→ PROBLEM TO SOLVE: The expected answer is a single number, namely how many lines in the data below hold the word "Fatou".

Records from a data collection
§ §
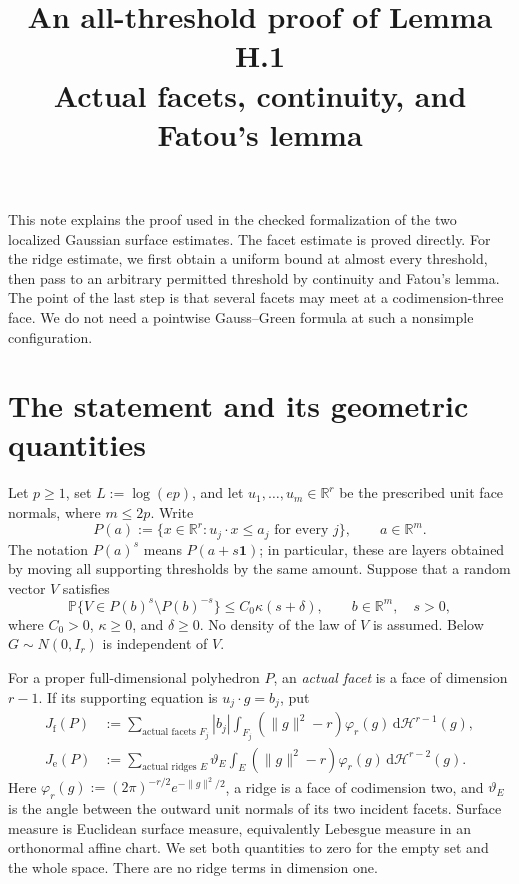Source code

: \documentclass[11pt]{article}
\title{An all-threshold proof of Lemma H.1\\[4pt]
  \large Actual facets, continuity, and Fatou's lemma}
\author{}
\date{}
\newcommand{\R}{\mathbb R}
\newcommand{\PP}{\mathbb P}
\newcommand{\dd}{\,\mathrm d}
\newcommand{\norm}[1]{\lVert #1\rVert}
\newcommand{\Jf}{J_{\mathrm f}}
\newcommand{\Je}{J_{\mathrm e}}
\newcommand{\HH}{\mathcal H}
\begin{document}
\maketitle
\vspace{-1.5em}

This note explains the proof used in the checked formalization of the
two localized Gaussian surface estimates. The facet estimate is proved
directly. For the ridge estimate, we first obtain a uniform bound at
almost every threshold, then pass to an arbitrary permitted threshold
by continuity and Fatou's lemma. The point of the last step is that
several facets may meet at a codimension-three face. We do not need a
pointwise Gauss--Green formula at such a nonsimple configuration.

\section{The statement and its geometric quantities}

Let $p\ge1$, set $L:=\log(ep)$, and let $u_1,\ldots,u_m\in\R^r$ be
the prescribed unit face normals, where $m\le2p$. Write
\[
 P(a):=\{x\in\R^r:u_j\cdot x\le a_j\text{ for every }j\},
 \qquad a\in\R^m.
\]
The notation $P(a)^s$ means $P(a+s\mathbf 1)$; in particular, these
are layers obtained by moving all supporting thresholds by the same
amount. Suppose that a random vector $V$ satisfies
\begin{equation}\label{eq:concentration}
 \PP\{V\in P(b)^s\setminus P(b)^{-s}\}
 \le C_0\kappa(s+\delta),
 \qquad b\in\R^m,\quad s>0,
\end{equation}
where $C_0>0$, $\kappa\ge0$, and $\delta\ge0$. No density of the law
of $V$ is assumed. Below $G\sim N(0,I_r)$ is independent of $V$.

For a proper full-dimensional polyhedron $P$, an \emph{actual facet}
is a face of dimension $r-1$. If its supporting equation is
$u_j\cdot g=b_j$, put
\begin{align}
 \Jf(P)&:=\sum_{\text{actual facets }F_j}|b_j|
       \int_{F_j}(\norm g^2-r)\varphi_r(g)\dd\HH^{r-1}(g),
       \label{eq:Jf}\\
 \Je(P)&:=\sum_{\text{actual ridges }E}\vartheta_E
       \int_E(\norm g^2-r)\varphi_r(g)\dd\HH^{r-2}(g).
       \label{eq:Je}
\end{align}
Here $\varphi_r(g):=(2\pi)^{-r/2}e^{-\norm g^2/2}$, a ridge is a
face of codimension two, and $\vartheta_E$ is the angle between the
outward unit normals of its two incident facets. Surface measure is
Euclidean surface measure, equivalently Lebesgue measure in an
orthonormal affine chart. We set both quantities to zero for the empty
set and the whole space. There are no ridge terms in dimension one.
\end{document}
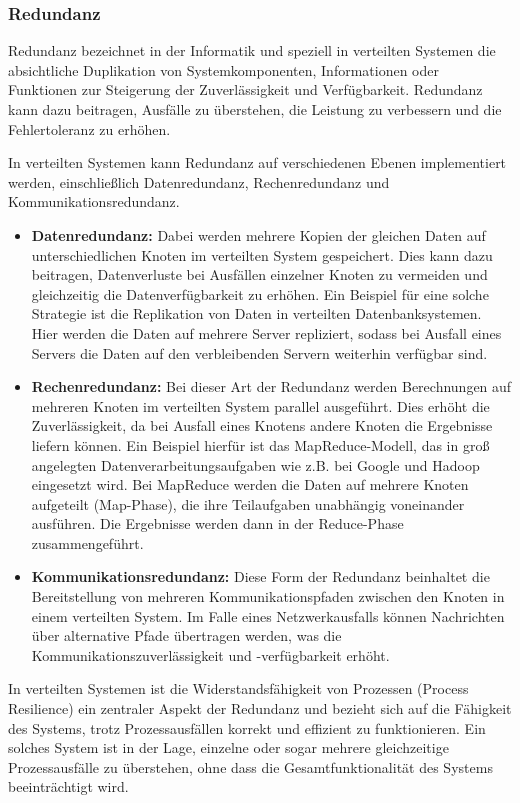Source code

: \documentclass[../vs-script-first-v01.tex]{subfiles}
\begin{document}
\subsubsection{Redundanz}
Redundanz bezeichnet in der Informatik und speziell in verteilten Systemen die absichtliche Duplikation von Systemkomponenten, Informationen oder Funktionen zur Steigerung der Zuverlässigkeit und Verfügbarkeit. Redundanz kann dazu beitragen, Ausfälle zu überstehen, die Leistung zu verbessern und die Fehlertoleranz zu erhöhen.

In verteilten Systemen kann Redundanz auf verschiedenen Ebenen implementiert werden, einschließlich Datenredundanz, Rechenredundanz und Kommunikationsredundanz.
\begin{itemize}
\item \textbf{Datenredundanz:} Dabei werden mehrere Kopien der gleichen Daten auf unterschiedlichen Knoten im verteilten System gespeichert. Dies kann dazu beitragen, Datenverluste bei Ausfällen einzelner Knoten zu vermeiden und gleichzeitig die Datenverfügbarkeit zu erhöhen. Ein Beispiel für eine solche Strategie ist die Replikation von Daten in verteilten Datenbanksystemen. Hier werden die Daten auf mehrere Server repliziert, sodass bei Ausfall eines Servers die Daten auf den verbleibenden Servern weiterhin verfügbar sind.
\item \textbf{Rechenredundanz:} Bei dieser Art der Redundanz werden Berechnungen auf mehreren Knoten im verteilten System parallel ausgeführt. Dies erhöht die Zuverlässigkeit, da bei Ausfall eines Knotens andere Knoten die Ergebnisse liefern können. Ein Beispiel hierfür ist das MapReduce-Modell, das in groß angelegten Datenverarbeitungsaufgaben wie z.B. bei Google und Hadoop eingesetzt wird. Bei MapReduce werden die Daten auf mehrere Knoten aufgeteilt (Map-Phase), die ihre Teilaufgaben unabhängig voneinander ausführen. Die Ergebnisse werden dann in der Reduce-Phase zusammengeführt.
\item \textbf{Kommunikationsredundanz:} Diese Form der Redundanz beinhaltet die Bereitstellung von mehreren Kommunikationspfaden zwischen den Knoten in einem verteilten System. Im Falle eines Netzwerkausfalls können Nachrichten über alternative Pfade übertragen werden, was die Kommunikationszuverlässigkeit und -verfügbarkeit erhöht.
\end{itemize}
In verteilten Systemen ist die Widerstandsfähigkeit von Prozessen (Process Resilience) ein zentraler Aspekt der Redundanz und bezieht sich auf die Fähigkeit des Systems, trotz Prozessausfällen korrekt und effizient zu funktionieren. Ein solches System ist in der Lage, einzelne oder sogar mehrere gleichzeitige Prozessausfälle zu überstehen, ohne dass die Gesamtfunktionalität des Systems beeinträchtigt wird.
\end{document}
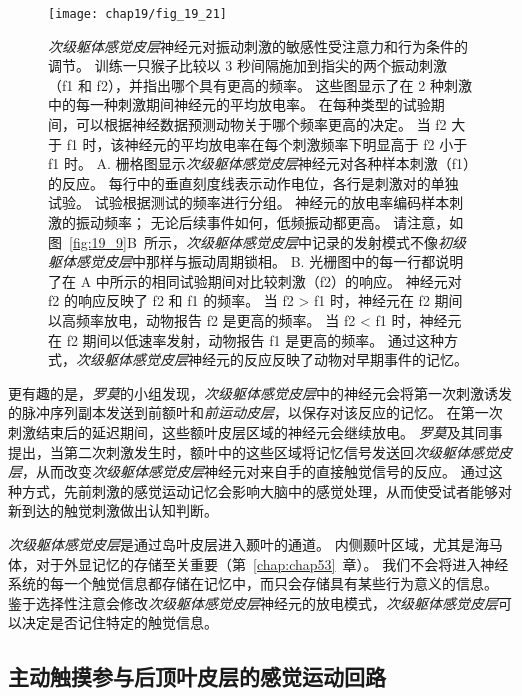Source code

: \begin{figure}[htbp]
	\centering
	\texttt{[image: chap19/fig\_19\_21]}
	\caption{\textit{次级躯体感觉皮层}神经元对振动刺激的敏感性受注意力和行为条件的调节。
		训练一只猴子比较以 3 秒间隔施加到指尖的两个振动刺激（f1 和 f2），并指出哪个具有更高的频率。
		这些图显示了在 2 种刺激中的每一种刺激期间神经元的平均放电率。
		在每种类型的试验期间，可以根据神经数据预测动物关于哪个频率更高的决定。
		当 f2 大于 f1 时，该神经元的平均放电率在每个刺激频率下明显高于 f2 小于 f1 时\cite{romo2002neuronal}。
		A. 栅格图显示\textit{次级躯体感觉皮层}神经元对各种样本刺激（f1）的反应。
		每行中的垂直刻度线表示动作电位，各行是刺激对的单独试验。
		试验根据测试的频率进行分组。
		神经元的放电率编码样本刺激的振动频率； 无论后续事件如何，低频振动都更高。
		请注意，如图~\ref{fig:19_9}B~所示，\textit{次级躯体感觉皮层}中记录的发射模式不像\textit{初级躯体感觉皮层}中那样与振动周期锁相。
		B. 光栅图中的每一行都说明了在 A 中所示的相同试验期间对比较刺激（f2）的响应。
		神经元对 f2 的响应反映了 f2 和 f1 的频率。
		当 f2 > f1 时，神经元在 f2 期间以高频率放电，动物报告 f2 是更高的频率。
		当 f2 < f1 时，神经元在 f2 期间以低速率发射，动物报告 f1 是更高的频率。
		通过这种方式，\textit{次级躯体感觉皮层}神经元的反应反映了动物对早期事件的记忆。}
	\label{fig:19_21}
\end{figure}


更有趣的是，\textit{罗莫}的小组发现，\textit{次级躯体感觉皮层}中的神经元会将第一次刺激诱发的脉冲序列副本发送到前额叶和\textit{前运动皮层}，以保存对该反应的记忆。
在第一次刺激结束后的延迟期间，这些额叶皮层区域的神经元会继续放电。
\textit{罗莫}及其同事提出，当第二次刺激发生时，额叶中的这些区域将记忆信号发送回\textit{次级躯体感觉皮层}，从而改变\textit{次级躯体感觉皮层}神经元对来自手的直接触觉信号的反应。
通过这种方式，先前刺激的感觉运动记忆会影响大脑中的感觉处理，从而使受试者能够对新到达的触觉刺激做出认知判断。


\textit{次级躯体感觉皮层}是通过岛叶皮层进入颞叶的通道。
内侧颞叶区域，尤其是海马体，对于外显记忆的存储至关重要（第~\ref{chap:chap53}~章）。
我们不会将进入神经系统的每一个触觉信息都存储在记忆中，而只会存储具有某些行为意义的信息。
鉴于选择性注意会修改\textit{次级躯体感觉皮层}神经元的放电模式，\textit{次级躯体感觉皮层}可以决定是否记住特定的触觉信息。



\subsection{主动触摸参与后顶叶皮层的感觉运动回路}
§ §
→ REPLY: 2